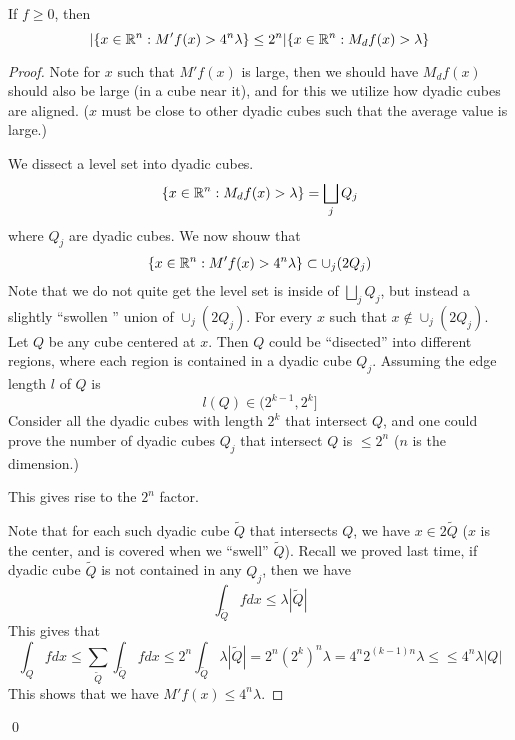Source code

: \begin{lemma}
    If $f\geq 0$, then 
    \begin{equation*}
        |\{x\in\mathbb{R}^n: M'f(x)>4^n\lambda\}\leq 2^n|\{x\in \mathbb{R}^n: M_df(x)>\lambda\}
    \end{equation*}
\end{lemma}
\begin{proof}
    Note for $x$ such that $M'f(x)$ is large, then we should have $M_df(x)$ should also be large (in  a cube near it), and for this we utilize how dyadic cubes are aligned. ($x$ must be close to other dyadic cubes such that the average value is large.)

    We dissect a level set into dyadic cubes. 
    \begin{equation*}
        \{x\in\mathbb{R}^n: M_df(x)>\lambda\}=\bigsqcup_j Q_j
    \end{equation*}
    where $Q_j$ are dyadic cubes. We now shouw that 
    \begin{equation*}
        \{x\in\mathbb{R}^n: M'f(x)>4^n\lambda\}\subset \cup_j(2Q_j)
    \end{equation*} 
    Note that we do not quite get the level set is inside of $\bigsqcup_jQ_j$, but  instead a slightly ``swollen '' union of $\cup_j(2Q_j)$. For every $x$ such that $x\not\in \cup_j(2Q_j)$. Let $Q$ be any  cube centered at $x$. Then $Q$ could be ``disected'' into different regions, where each region is contained in a dyadic cube $Q_j$. Assuming the edge length $l$ of $Q$ is
    \begin{equation*}
        l(Q)\in (2^{k-1}, 2^k]
    \end{equation*}
    Consider all the dyadic cubes with length $2^k$ that intersect $Q$, and one could prove the number of dyadic cubes $Q_j$ that intersect $Q$ is $\leq 2^n$ ($n$ is the dimension.)
    \begin{note}
        This gives rise to the $2^n$ factor.
    \end{note}
    Note that for each such dyadic cube $\tilde{Q}$ that intersects $Q$, we have $x\in 2\tilde{Q}$ ($x$ is the center, and is covered when we ``swell'' $\tilde{Q}$). Recall we proved last time, if dyadic cube $\tilde{Q}$ is not contained in any $Q_j$, then we have
    \begin{equation*}
        \int_{\tilde{Q}}fdx\leq\lambda|\tilde{Q}|
    \end{equation*}
    This gives that
    \begin{equation*}
        \int_Qfdx\leq\sum_{\tilde{Q}}\int_{\tilde{Q}}fdx\leq 2^n\int_{\tilde{Q}}\lambda|\tilde{Q}|=2^n(2^k)^n\lambda=4^n 2^{(k-1)n}\lambda\leq\leq 4^n\lambda|Q|
    \end{equation*}
    This shows that we have $M'f(x)\leq 4^n\lambda$.
\end{proof}
\qed

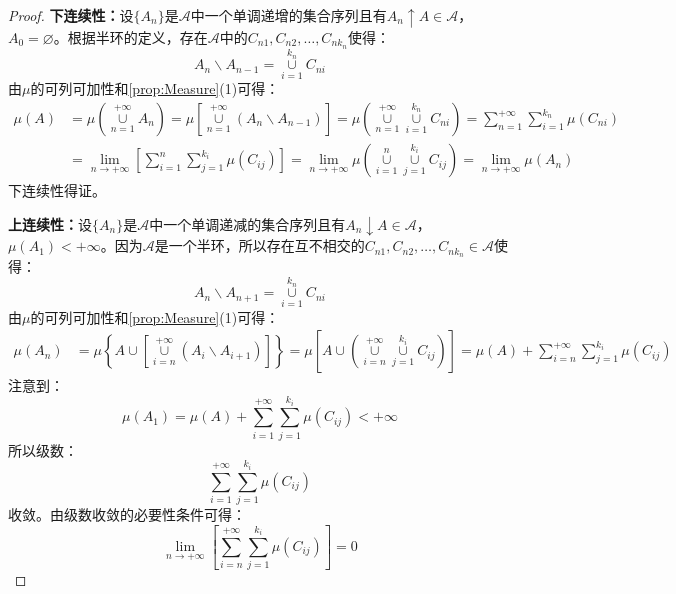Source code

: \begin{proof}
	\textbf{下连续性：}设$\{A_n\}$是$\mathscr{A}$中一个单调递增的集合序列且有$A_n\uparrow A\in\mathscr{A}$，$A_0=\varnothing$。根据半环的定义，存在$\mathscr{A}$中的$C_{n1},C_{n2},\dots,C_{nk_n}$使得：
	\begin{equation*}
		A_n\backslash A_{n-1}=\underset{i=1}{\overset{k_n}{\cup}}C_{ni}
	\end{equation*}
	由$\mu$的可列可加性和\cref{prop:Measure}(1)可得：
	\begin{align*}
		\mu(A)&=\mu\left(\underset{n=1}{\overset{+\infty}{\cup}}A_n\right)
		=\mu\left[\underset{n=1}{\overset{+\infty}{\cup}}(A_{n}\backslash A_{n-1})\right]=\mu\left(\underset{n=1}{\overset{+\infty}{\cup}}\underset{i=1}{\overset{k_n}{\cup}}C_{ni}\right)=\sum_{n=1}^{+\infty}\sum_{i=1}^{k_n}\mu(C_{ni}) \\
		&=\lim_{n\to+\infty}\left[\sum_{i=1}^{n}\sum_{j=1}^{k_i}\mu(C_{ij})\right]=\lim_{n\to+\infty}\mu\left(\underset{i=1}{\overset{n}{\cup}}\underset{j=1}{\overset{k_i}{\cup}}C_{ij}\right)=\lim_{n\to+\infty}\mu(A_n)
	\end{align*}
	下连续性得证。\par
	\textbf{上连续性：}设$\{A_n\}$是$\mathscr{A}$中一个单调递减的集合序列且有$A_n\downarrow A\in\mathscr{A}$，$\mu(A_1)<+\infty$。因为$\mathscr{A}$是一个半环，所以存在互不相交的$C_{n1},C_{n2},\dots,C_{nk_n}\in \mathscr{A}$使得：
	\begin{equation*}
		A_n\backslash A_{n+1}=\underset{i=1}{\overset{k_n}{\cup}}C_{ni}
	\end{equation*}
	由$\mu$的可列可加性和\cref{prop:Measure}(1)可得：
	\begin{align*}
		\mu(A_n)&=\mu\left\{A\cup\left[\underset{i=n}{\overset{+\infty}{\cup}}(A_i\backslash A_{i+1})\right]\right\}=\mu\left[A\cup\left(\underset{i=n}{\overset{+\infty}{\cup}}\underset{j=1}{\overset{k_i}{\cup}}C_{ij}\right)\right]
		=\mu(A)+\sum_{i=n}^{+\infty}\sum_{j=1}^{k_i}\mu(C_{ij})
	\end{align*}
	注意到：
	\begin{equation*}
		\mu(A_1)=\mu(A)+\sum_{i=1}^{+\infty}\sum_{j=1}^{k_i}\mu(C_{ij})<+\infty
	\end{equation*}
	所以级数：
	\begin{equation*}
		\sum_{i=1}^{+\infty}\sum_{j=1}^{k_i}\mu(C_{ij})
	\end{equation*}
	收敛。由级数收敛的必要性条件可得：
	\begin{equation*}
		\lim_{n\to+\infty}\left[\sum_{i=n}^{+\infty}\sum_{j=1}^{k_i}\mu(C_{ij})\right]=0

\end{equation*}
\end{proof}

==*==

■ About this exercise:
The response must contain every line from the listing above in which the string "cubes" appears.

■ Reply:
    Note for $x$ such that $M'f(x)$ is large, then we should have $M_df(x)$ should also be large (in  a cube near it), and for this we utilize how dyadic cubes are aligned. ($x$ must be close to other dyadic cubes such that the average value is large.)
    We dissect a level set into dyadic cubes. 
    where $Q_j$ are dyadic cubes. We now shouw that 
    Consider all the dyadic cubes with length $2^k$ that intersect $Q$, and one could prove the number of dyadic cubes $Q_j$ that intersect $Q$ is $\leq 2^n$ ($n$ is the dimension.)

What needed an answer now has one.